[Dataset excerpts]

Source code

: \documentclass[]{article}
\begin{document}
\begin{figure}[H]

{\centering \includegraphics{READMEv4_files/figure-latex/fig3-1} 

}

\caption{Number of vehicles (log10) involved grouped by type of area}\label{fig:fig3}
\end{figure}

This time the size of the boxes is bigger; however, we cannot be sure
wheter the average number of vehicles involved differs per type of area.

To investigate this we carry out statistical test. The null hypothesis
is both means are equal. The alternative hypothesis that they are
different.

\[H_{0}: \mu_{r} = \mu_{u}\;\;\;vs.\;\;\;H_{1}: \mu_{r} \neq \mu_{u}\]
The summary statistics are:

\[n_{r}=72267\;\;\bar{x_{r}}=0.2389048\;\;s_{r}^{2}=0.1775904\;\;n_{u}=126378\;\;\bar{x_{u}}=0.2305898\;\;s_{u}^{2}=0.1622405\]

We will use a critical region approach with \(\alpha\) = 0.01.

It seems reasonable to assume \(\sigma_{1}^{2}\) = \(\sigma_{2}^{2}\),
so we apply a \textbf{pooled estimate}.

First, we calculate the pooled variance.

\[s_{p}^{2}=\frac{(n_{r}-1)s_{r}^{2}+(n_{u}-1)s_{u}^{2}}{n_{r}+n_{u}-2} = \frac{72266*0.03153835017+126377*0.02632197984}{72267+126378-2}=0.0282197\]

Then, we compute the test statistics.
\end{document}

**EXERCISE INSTRUCTIONS**
Return exactly the run of lines that opens with the one containing "We will use" and closes with the last line of the records above.

**PROBLEM SOLUTION**
We will use a critical region approach with \(\alpha\) = 0.01.

It seems reasonable to assume \(\sigma_{1}^{2}\) = \(\sigma_{2}^{2}\),
so we apply a \textbf{pooled estimate}.

First, we calculate the pooled variance.

\[s_{p}^{2}=\frac{(n_{r}-1)s_{r}^{2}+(n_{u}-1)s_{u}^{2}}{n_{r}+n_{u}-2} = \frac{72266*0.03153835017+126377*0.02632197984}{72267+126378-2}=0.0282197\]

Then, we compute the test statistics.
\end{document}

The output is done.